View Source Bumblebee.Text.PreTrainedTokenizer (Bumblebee v0.6.0)

Wraps a pre-trained tokenizer from the Tokenizers library.

Configuration

  • :add_special_tokens - whether to add special tokens during tokenization. Defaults to true

  • :length - applies fixed length padding or truncation to the given input if set. Can be either a specific number or a list of numbers. When a list is given, the smallest number that exceeds all input lengths is used as the padding length

  • :pad_direction - the padding direction, either :right or :left. Defaults to :right

  • :truncate_direction - the truncation direction, either :right or :left. Defaults to :right

  • :return_attention_mask - whether to return attention mask for encoded sequence. The mask is a boolean tensor indicating which tokens are padding and should effectively be ignored by the model . Defaults to true

  • :return_token_type_ids - whether to return token type ids for encoded sequence. Defaults to true

  • :return_special_tokens_mask - whether to return special tokens mask for encoded sequence.

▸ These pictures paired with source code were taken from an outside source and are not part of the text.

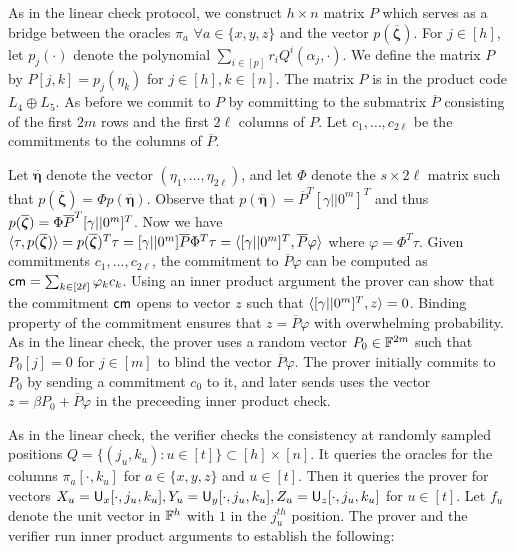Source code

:  As in the linear check protocol, we
construct $h\times n$ matrix $P$ which serves as a bridge between the oracles
$\pi_a$ $\forall a \in \{x,y,z\}$ and the vector $p(\overline{\bm{\zeta}})$.
For $j\in [h]$, let $p_j(\cdot)$ denote the polynomial $\sum_{i\in[p]}
r_iQ^i(\alpha_j, \cdot)$. We define the matrix $P$ by $P[j,k]= p_j(\eta_k)$ for
$j\in[h], k\in[n]$. The matrix $P$ is in the product code $L_4\oplus L_5$. As
before we commit to $P$ by committing to the submatrix $\overline{P}$
consisting of the first $2m$ rows and the first $2\ell$ columns of $P$. Let
$c_1,\ldots,c_{2\ell}$ be the commitments to the columns of $\overline{P}$.

 Let
$\overline{\bm{\eta}}$ denote the vector $(\eta_1, \ldots, \eta_{2\ell})$, and
let $\Phi$ denote the $s\times 2\ell$ matrix such that
$p(\overline{\bm{\zeta}}) = \Phi p(\overline{\bm{\eta}})$. Observe
that $p(\overline{\bm{\eta}}) = \overline{P}^T [\gamma||0^m]^T$ and thus
$p(\overline{\bm{\zeta}}) = \Phi \overline{P}^T [\gamma||0^m]^T$. Now we have
$\langle \tau,p(\overline{\bm{\zeta}})\rangle = p(\overline{\bm{\zeta}})^T \tau = [\gamma||0^m] \overline{P}
\Phi^T \tau = \langle [\gamma||0^m]^T,\overline{P}\varphi\rangle$ where $\varphi =
\Phi^T \tau$. Given commitments $c_1, \ldots, c_{2\ell}$, the commitment to
$\overline{P}\varphi$ can be computed as $\mathsf{cm} = \sum_{k\in[2\ell]} \varphi_k
c_k$. Using an inner product argument the prover can show that the commitment
$\mathsf{cm}$ opens to vector $z$ such that $\langle [\gamma||0^m]^T,z\rangle = 0$. Binding
property of the commitment ensures that $z = \overline{P}\varphi$ with
overwhelming probability.
As in the linear check, the prover uses a random vector $P_0\in \mathbb{F}^{2m}$ such
that $P_0[j]=0$ for $j\in [m]$ to blind the vector $\overline{P}\varphi$. The
prover initially commits to $P_0$ by sending a commitment $c_0$ to it, and later
sends uses the vector $z=\beta P_0 + \overline{P}\varphi$ in the preceeding
inner product check.

As in the linear check, the verifier checks
the consistency at randomly sampled positions $Q=\{(j_u,k_u) : u\in[t] \}
\subset [h]\times[n]$. It queries the oracles for the columns
$\pi_a[\cdot, k_u]$ for $a\in \{x,y,z\}$ and $u\in [t]$. 
Then it queries the prover for vectors $X_u = \mathsf{U}_x[\cdot,j_u,k_u], Y_u =
\mathsf{U}_y[\cdot, j_u,k_u], Z_u = \mathsf{U}_z[\cdot,j_u,k_u]$ for $u\in [t]$. Let
$f_u$ denote the unit vector in $\mathbb{F}^h$ with $1$ in the $j_u^{th}$ position. The
prover and the verifier run inner product arguments to establish the following: 

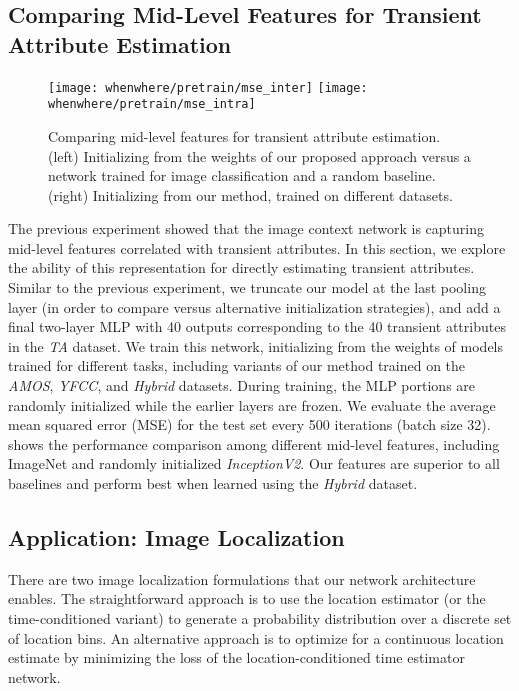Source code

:\subsection{Comparing Mid-Level Features for Transient Attribute Estimation}

\begin{figure}
  \centering
  
  \texttt{[image: whenwhere/pretrain/mse\_inter]}
  \texttt{[image: whenwhere/pretrain/mse\_intra]}
  
  \caption{Comparing mid-level features for transient attribute
  estimation. (left) Initializing from the weights of our proposed
  approach versus a network trained for image classification and a
  random baseline. (right) Initializing from our method, trained on
  different datasets.}
  
  \label{fig:pretrain}
\end{figure}

The previous experiment showed that the image context network is
capturing mid-level features correlated with transient attributes. In
this section, we explore the ability of this representation for
directly estimating transient attributes. Similar to the previous
experiment, we truncate our model at the last pooling layer (in order
to compare versus alternative initialization strategies), and add a
final two-layer MLP with 40 outputs corresponding to the 40 transient
attributes in the {\em TA} dataset. We train this
network, initializing from the weights of models trained for different
tasks, including variants of our method trained on the {\em AMOS}, {\em YFCC}, and
{\em Hybrid} datasets. During training, the MLP portions are randomly
initialized while the earlier layers are frozen. We evaluate the
average mean squared error (MSE) for the test set every 500 iterations
(batch size 32).  shows the performance comparison
among different mid-level features, including ImageNet and randomly
initialized {\em InceptionV2}. Our features are superior to
all baselines and perform best when learned using the {\em Hybrid} dataset. 


\subsection{Application: Image Localization}

There are two image localization formulations that our network
architecture enables. The straightforward approach is to use the
location estimator (or the time-conditioned variant) to generate a
probability distribution over a discrete set of location bins. An
alternative approach is to optimize for a continuous location estimate
by minimizing the loss of the location-conditioned time estimator
network.

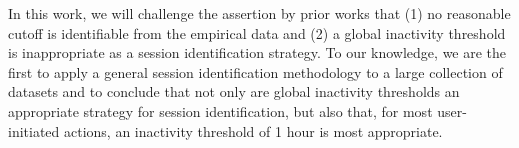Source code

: In this work, we will challenge the assertion by prior works that (1) no reasonable cutoff is identifiable from the empirical data and (2) a global inactivity threshold is inappropriate as a session identification strategy.  To our knowledge, we are the first to apply a general session identification methodology to a large collection of datasets and to conclude that not only are global inactivity thresholds an appropriate strategy for session identification, but also that, for most user-initiated actions, an inactivity threshold of 1 hour is most appropriate.
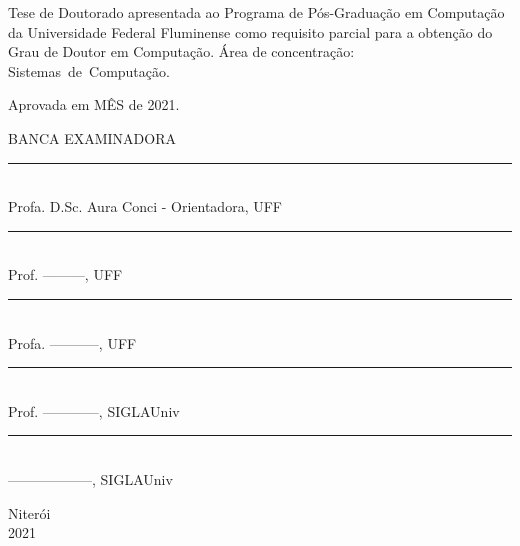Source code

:\noindent
\begin{flushright}
\begin{minipage}[t]{8cm}

Tese de Doutorado apresentada ao Programa de Pós-Graduação em Computação da Universidade Federal Fluminense como requisito parcial para a obtenção do \mbox{Grau} de Doutor em Computação. Área de concentração: \mbox{Sistemas de Computação.} %
\end{minipage}
\end{flushright}
\vspace{1.0 cm}
\noindent
Aprovada em MÊS de 2021. \\
\begin{flushright}
  \parbox{10cm}
  {
  \begin{center}
  BANCA EXAMINADORA \\
  \vspace{6mm}
  \rule{11cm}{.1mm} \\
    Profa. D.Sc. Aura Conci - Orientadora, UFF \\
    \vspace{6mm}
  \rule{11cm}{.1mm} \\
     Prof. ---------, UFF \\
   \vspace{6mm}

  \rule{11cm}{.1mm} \\
    Profa. -----------, UFF\\
    \vspace{4mm}
  \rule{11cm}{.1mm} \\
    Prof. ------------, SIGLAUniv\\
  \vspace{4mm}
  \rule{11cm}{.1mm} \\
   ------------------, SIGLAUniv \\
  \end{center}
  }
\end{flushright}
\begin{center}
  Niterói \\
  2021

\end{center}

\cleardoublepage
\thispagestyle{empty}
\vspace*{200mm}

The mask is a boolean tensor indicating which tokens are special . Defaults to false

  • :return_offsets - whether to return token offsets for encoded sequence. This tensor includes a list of position pairs that map tokens to the input text . Defaults to false

  • :return_length - whether to return the sequence length. The length is the effective number of tokens, so it is calculated after truncation, but does not include padding . Defaults to false

  • :template_options - options configuring the tokenization template, specific to the given tokenizer type. Recognised options are:

    • :language_token - for tokenizers: :nllb

    . Defaults to []